- Born: 1959 (age 66–67) Britain
- Education: BFA, Queen's University; Postgraduate Diploma in Animation Filmmaking, Sheridan College; MFA, York University; PhD (in progress), Brock University
- Occupation: Visual artist
- Known for: Painting, Multimedia art, Film
- Notable work: Black Women Working, It Takes Courage to Imagine Peace, But Some Are Brave
- Movement: Feminist art, African-Canadian art, Queer art
- Awards: Audience Award, 21st International Lesbian Feminist Film Festival (2009); Third Place, Africa World Documentary Film Festival (2009)

= Grace Channer =

Canadian visual artist (born 1959)

Grace Channer (born 1959) is an African-Canadian painter and multi-media visual artist.

== Education ==
Born in Britain, Channer studied in the Bachelor of Fine Arts degree program at Queen's University from 1977 to 1978. She also earned a postgraduate diploma in Animation Filmmaking from Sheridan College Institute of Technology and Advanced Learning.

== Artistic career ==
In 1987, along with painter Lynne Fernie, photographer Cyndra MacDowall, and filmmaker Marg Moores, Channer contributed to an exhibit titled Sight Specific: Lesbians and Representation. The exhibit explored connections between lesbian and artistic identities, relationships, narratives and politics. The same year, Channer was one of six artists invited to participate in a site-specific mural project, Women On Site, curated by Sarah Denison for the A Space Community Arts Committee. Channer's mural, titled "Black Women Working", was located at the Parkdale Library in Toronto. Channer is a member of the Diasporic African Women’s Art Collective (DAWA). She co-curated the travelling exhibition Black Wimmin: When and Where We Enter with Buseje Bailey in 1989. Channer is the subject, alongside artist Faith Nolan, of Dionne Brand's 1993 documentary film, Long Time Comin, which explores the activism inherent in the practice of both artists. The movie is available for viewing on the ONF's website. In 1998, Channer participated to Taking It to the Streets, which was a series of public art projects taking place in the Greater Toronto area organized by SAVAC (South Asian Visual Arts Collective). Channer took part of the Street Art Postering Project to which she contributed posters like It takes Courage to Imagine Peace in collaboration with Melanie Liwanag Aguila, Courtnay McFarlane, Beeta M. Jafari and Tanya Lena and another one titled Gay and Lesbian Human Rights in collaboration with Aguila and McFarlane.

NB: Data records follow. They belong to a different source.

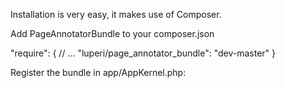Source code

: Installation is very easy, it makes use of Composer.

Add PageAnnotatorBundle to your composer.json

"require": {
    // ...
    "luperi/page_annotator_bundle": "dev-master"
}

Register the bundle in app/AppKernel.php:

<?php
// app/AppKernel.php

public function registerBundles()
{
    $bundles = array(
        // ...
        new luperi\PageAnnotatorBundle\PageAnnotatorBundle(),
    );
}

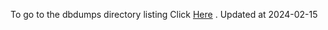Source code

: To go to the dbdumps directory listing Click [Here](https://ipfs.io/ipfs/bafkreifmqe3stdyw53u3alphpgrax5c72b6ab64svurggj4gv2pbjqloha) . Updated at 2024-02-15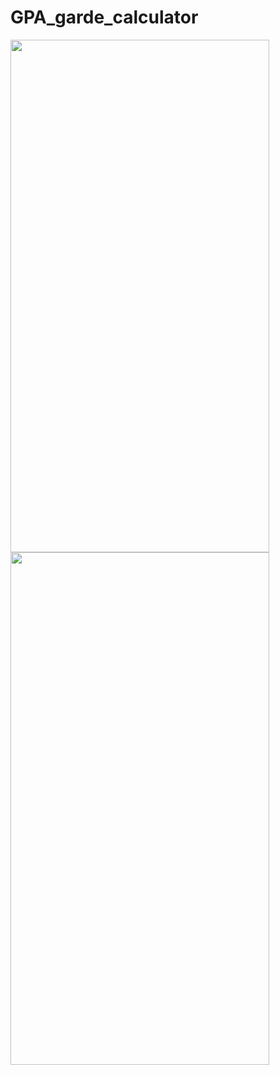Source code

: # GPA_garde_calculator
<img src="https://user-images.githubusercontent.com/65237569/188194581-49da9cc5-f238-404d-b760-b7b170ee5bbf.jpg" width="414" height="820">
<img src="https://user-images.githubusercontent.com/65237569/188194585-41c6ce22-f5ba-44ac-9b77-076af0e4964d.jpg" width="414" height="820">
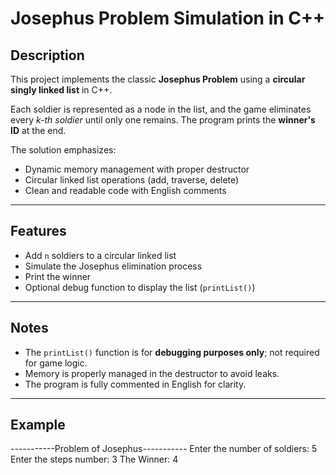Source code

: # Josephus Problem Simulation in C++

## Description

This project implements the classic **Josephus Problem** using a **circular singly linked list** in C++.

Each soldier is represented as a node in the list, and the game eliminates every *k-th soldier* until only one remains. The program prints the **winner's ID** at the end.

The solution emphasizes:

- Dynamic memory management with proper destructor
- Circular linked list operations (add, traverse, delete)
- Clean and readable code with English comments

---

## Features

- Add `n` soldiers to a circular linked list
- Simulate the Josephus elimination process
- Print the winner
- Optional debug function to display the list (`printList()`)

---

## Notes

- The `printList()` function is for **debugging purposes only**; not required for game logic.
- Memory is properly managed in the destructor to avoid leaks.
- The program is fully commented in English for clarity.

---

## Example


-----------Problem of Josephus-----------
Enter the number of soldiers: 5
Enter the steps number: 3
The Winner: 4


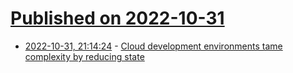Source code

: # [Published on 2022-10-31](index.md)

* [2022-10-31, 21:14:24](https://news.ycombinator.com/item?id=33413273) - [Cloud development environments tame complexity by reducing state](https://medium.com/@kentbeck_7670/cloud-development-environments-tame-complexity-by-reducing-state-4a154ea7959f)
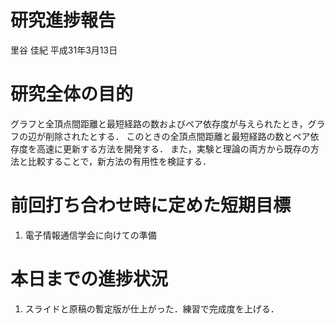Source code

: 研究進捗報告
================
里谷 佳紀
平成31年3月13日







# 研究全体の目的

グラフと全頂点間距離と最短経路の数およびペア依存度が与えられたとき，グラフの辺が削除されたとする．
このときの全頂点間距離と最短経路の数とペア依存度を高速に更新する方法を開発する．
また，実験と理論の両方から既存の方法と比較することで，新方法の有用性を検証する．

# 前回打ち合わせ時に定めた短期目標

1.  電子情報通信学会に向けての準備

# 本日までの進捗状況

1.  スライドと原稿の暫定版が仕上がった．練習で完成度を上げる．
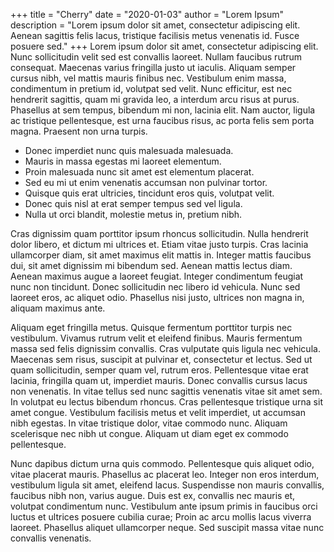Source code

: +++
title = "Cherry"
date = "2020-01-03"
author = "Lorem Ipsum"
description = "Lorem ipsum dolor sit amet, consectetur adipiscing elit. Aenean sagittis felis lacus, tristique facilisis metus venenatis id. Fusce posuere sed."
+++
Lorem ipsum dolor sit amet, consectetur adipiscing elit. Nunc sollicitudin velit sed est convallis laoreet. Nullam faucibus rutrum consequat. Maecenas varius fringilla justo ut iaculis. Aliquam semper cursus nibh, vel mattis mauris finibus nec. Vestibulum enim massa, condimentum in pretium id, volutpat sed velit. Nunc efficitur, est nec hendrerit sagittis, quam mi gravida leo, a interdum arcu risus at purus. Phasellus at sem tempus, bibendum mi non, lacinia elit. Nam auctor, ligula ac tristique pellentesque, est urna faucibus risus, ac porta felis sem porta magna. Praesent non urna turpis.

- Donec imperdiet nunc quis malesuada malesuada.
- Mauris in massa egestas mi laoreet elementum.
- Proin malesuada nunc sit amet est elementum placerat.
- Sed eu mi ut enim venenatis accumsan non pulvinar tortor.
- Quisque quis erat ultricies, tincidunt eros quis, volutpat velit.
- Donec quis nisl at erat semper tempus sed vel ligula.
- Nulla ut orci blandit, molestie metus in, pretium nibh.


Cras dignissim quam porttitor ipsum rhoncus sollicitudin. Nulla hendrerit dolor libero, et dictum mi ultrices et. Etiam vitae justo turpis. Cras lacinia ullamcorper diam, sit amet maximus elit mattis in. Integer mattis faucibus dui, sit amet dignissim mi bibendum sed. Aenean mattis lectus diam. Aenean maximus augue a laoreet feugiat. Integer condimentum feugiat nunc non tincidunt. Donec sollicitudin nec libero id vehicula. Nunc sed laoreet eros, ac aliquet odio. Phasellus nisi justo, ultrices non magna in, aliquam maximus ante.

Aliquam eget fringilla metus. Quisque fermentum porttitor turpis nec vestibulum. Vivamus rutrum velit et eleifend finibus. Mauris fermentum massa sed felis dignissim convallis. Cras vulputate quis ligula nec vehicula. Maecenas sem risus, suscipit at pulvinar et, consectetur et lectus. Sed ut quam sollicitudin, semper quam vel, rutrum eros. Pellentesque vitae erat lacinia, fringilla quam ut, imperdiet mauris. Donec convallis cursus lacus non venenatis. In vitae tellus sed nunc sagittis venenatis vitae sit amet sem. In volutpat eu lectus bibendum rhoncus. Cras pellentesque tristique urna sit amet congue. Vestibulum facilisis metus et velit imperdiet, ut accumsan nibh egestas. In vitae tristique dolor, vitae commodo nunc. Aliquam scelerisque nec nibh ut congue. Aliquam ut diam eget ex commodo pellentesque.

Nunc dapibus dictum urna quis commodo. Pellentesque quis aliquet odio, vitae placerat mauris. Phasellus ac placerat leo. Integer non eros interdum, vestibulum ligula sit amet, eleifend lacus. Suspendisse non mauris convallis, faucibus nibh non, varius augue. Duis est ex, convallis nec mauris et, volutpat condimentum nunc. Vestibulum ante ipsum primis in faucibus orci luctus et ultrices posuere cubilia curae; Proin ac arcu mollis lacus viverra laoreet. Phasellus aliquet ullamcorper neque. Sed suscipit massa vitae nunc convallis venenatis.

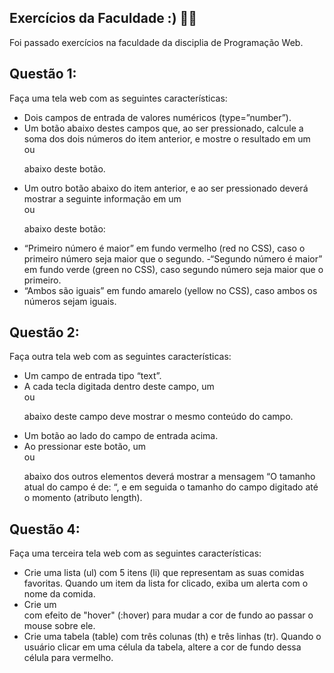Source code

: ## Exercícios da Faculdade :) 👩‍💻
Foi passado exercícios na faculdade da disciplia de Programação Web.

## Questão 1:
Faça uma tela web com as seguintes características:
  - Dois campos de entrada de valores numéricos (type=”number”).
 - Um botão abaixo destes campos que, ao ser pressionado, calcule a soma dos
     dois números do item anterior, e mostre o resultado em um <div> ou <p> abaixo
    deste botão. 
- Um outro botão abaixo do item anterior, e ao ser pressionado deverá mostrar a
    seguinte informação em um <div> ou <p> abaixo deste botão: 
- “Primeiro número é maior” em fundo vermelho (red no CSS), caso o
      primeiro número seja maior que o segundo. 
 -“Segundo número é maior” em fundo verde (green no CSS), caso segundo
      número seja maior que o primeiro. 
 - “Ambos são iguais” em fundo amarelo (yellow no CSS), caso ambos os
       números sejam iguais. 
 

## Questão 2: 
  Faça outra tela web com as seguintes características: 
 - Um campo de entrada tipo “text”. 
 - A cada tecla digitada dentro deste campo, um <div> ou <p> abaixo deste campo
     deve mostrar o mesmo conteúdo do campo. 
 - Um botão ao lado do campo de entrada acima.
 - Ao pressionar este botão, um <div> ou <p> abaixo dos outros elementos deverá
     mostrar a mensagem “O tamanho atual do campo é de: “, e em seguida o tamanho
      do campo digitado até o momento (atributo length).

## Questão 4:
Faça uma terceira tela web com as seguintes características:
  - Crie uma lista (ul) com 5 itens (li) que representam as suas comidas favoritas.
     Quando um item da lista for clicado, exiba um alerta com o nome da comida.
   - Crie um <div> com efeito de "hover" (:hover) para mudar a cor de fundo ao
      passar o mouse sobre ele.
  - Crie uma tabela (table) com três colunas (th) e três linhas (tr). Quando o usuário
      clicar em uma célula da tabela, altere a cor de fundo dessa célula para vermelho. 

  

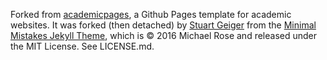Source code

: Forked from [academicpages](https://github.com/academicpages/academicpages.github.io), a Github Pages template for academic websites. It was forked (then detached) by [Stuart Geiger](https://github.com/staeiou) from the [Minimal Mistakes Jekyll Theme](https://mmistakes.github.io/minimal-mistakes/), which is © 2016 Michael Rose and released under the MIT License. See LICENSE.md.
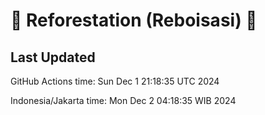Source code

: 
# 🌳 Reforestation (Reboisasi) 🌲

## Last Updated

GitHub Actions time: Sun Dec  1 21:18:35 UTC 2024

Indonesia/Jakarta time: Mon Dec  2 04:18:35 WIB 2024
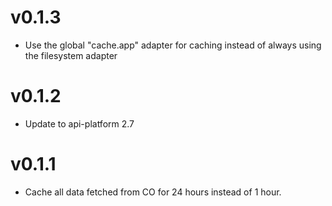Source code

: # v0.1.3

* Use the global "cache.app" adapter for caching instead of always using the filesystem adapter

# v0.1.2

* Update to api-platform 2.7

# v0.1.1

* Cache all data fetched from CO for 24 hours instead of 1 hour.
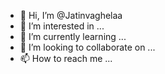 - 👋 Hi, I’m @Jatinvaghelaa
- 👀 I’m interested in ...
- 🌱 I’m currently learning ...
- 💞️ I’m looking to collaborate on ...
- 📫 How to reach me ...

<!---
Jatinvaghelaa/Jatinvaghelaa is a ✨ special ✨ repository because its `README.md` (this file) appears on your GitHub profile.
You can click the Preview link to take a look at your changes.
--->
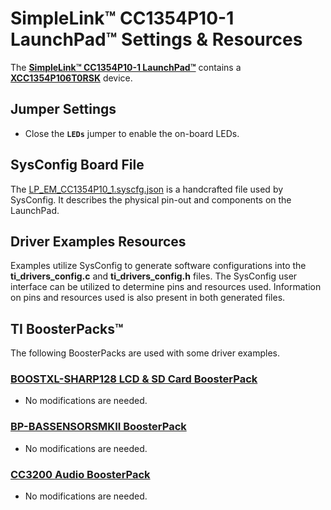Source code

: # SimpleLink&trade; CC1354P10-1 LaunchPad&trade; Settings & Resources

The [__SimpleLink&trade; CC1354P10-1 LaunchPad&trade;__][launchpad] contains a
[__XCC1354P106T0RSK__][device] device.

## Jumper Settings

* Close the __`LEDs`__ jumper to enable the on-board LEDs.

## SysConfig Board File

The [LP_EM_CC1354P10_1.syscfg.json](../.meta/LP_EM_CC1354P10_1.syscfg.json)
is a handcrafted file used by SysConfig. It describes the physical pin-out
and components on the LaunchPad.

## Driver Examples Resources

Examples utilize SysConfig to generate software configurations into
the __ti_drivers_config.c__ and __ti_drivers_config.h__ files. The SysConfig
user interface can be utilized to determine pins and resources used.
Information on pins and resources used is also present in both generated files.

## TI BoosterPacks&trade;

The following BoosterPacks are used with some driver examples.

### [__BOOSTXL-SHARP128 LCD & SD Card BoosterPack__][boostxl-sharp128]

* No modifications are needed.

### [__BP-BASSENSORSMKII BoosterPack__][bp-bassensorsmkii]

* No modifications are needed.

### [__CC3200 Audio BoosterPack__][cc3200audboost]

* No modifications are needed.

[device]: https://www.ti.com/product/CC1354P10
[launchpad]: https://www.ti.com/tool/LP-EM-CC1354P10
[boostxl-sharp128]: https://www.ti.com/tool/BOOSTXL-SHARP128
[bp-bassensorsmkii]: https://www.ti.com/tool/BP-BASSENSORSMKII
[cc3200audboost]: https://www.ti.com/tool/CC3200AUDBOOST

In 2005, Channer participated in the exhibition Tribute: The Art of African Canadians curated by Robert Freeman and David Sommers at the Art Gallery of Peel and the Art Gallery of Mississauga. Channer contributed to the exhibition her work Intolerance (1982), which is an oil triptych of a panoramic landscape echoeing the work of Hieronymus Bosch and Peter Bruegel through its exploration of themes and elements of the medieval tradition of fantasy, allegory and biblical proverbs. Channer infuses this tradition of the medieval allegorical triptyc with the contemporary theme of hierarchical power. Channer paints local community scenes that reveal some social or moral controversies which explore, in their unfolding, topics such as power, abuse, sex, sexuality, race, class, and religion. In 2009, Channer participated to the 21st International Lesbian Feminist Film Festival of Paris with her short-length film But Some Are Brave where she won the Audience Award. Channer is a member of the W5ART Collective, an artist collective established in 2011 by Buseje Bailey, Grace Channer, Alexandra Gelis, Margie Macdonald and Alexandra Majerus. In 2012, Channer was one of three artists, along with Sandra Brewster and Jay Stewart, who painted a 100-foot long mural celebrating women in visual and martial arts. Located in the East-end of Toronto, the public art piece is titled KIA: Unified Movement of Power, and it celebrates the strength of martial arts movement.

== Exhibitions ==
"Who Will Fight For Our Liberation," Power Plant Gallery, 1992.

"Tribute: The Art of African Canadians," Art Gallery of Peel (Brampton, Ont.) & Art Gallery of Mississauga (Mississauga, Ont.), 2005.

== Awards ==
In 2009, Grace Channer won third place in the short length category for her film But Some Are Brave at the Africa World Documentary Film Festival.

In 2009, Channer also won the Audience Award for But Some Are Brave at the 21st International Lesbian Feminist Film Festival of Paris.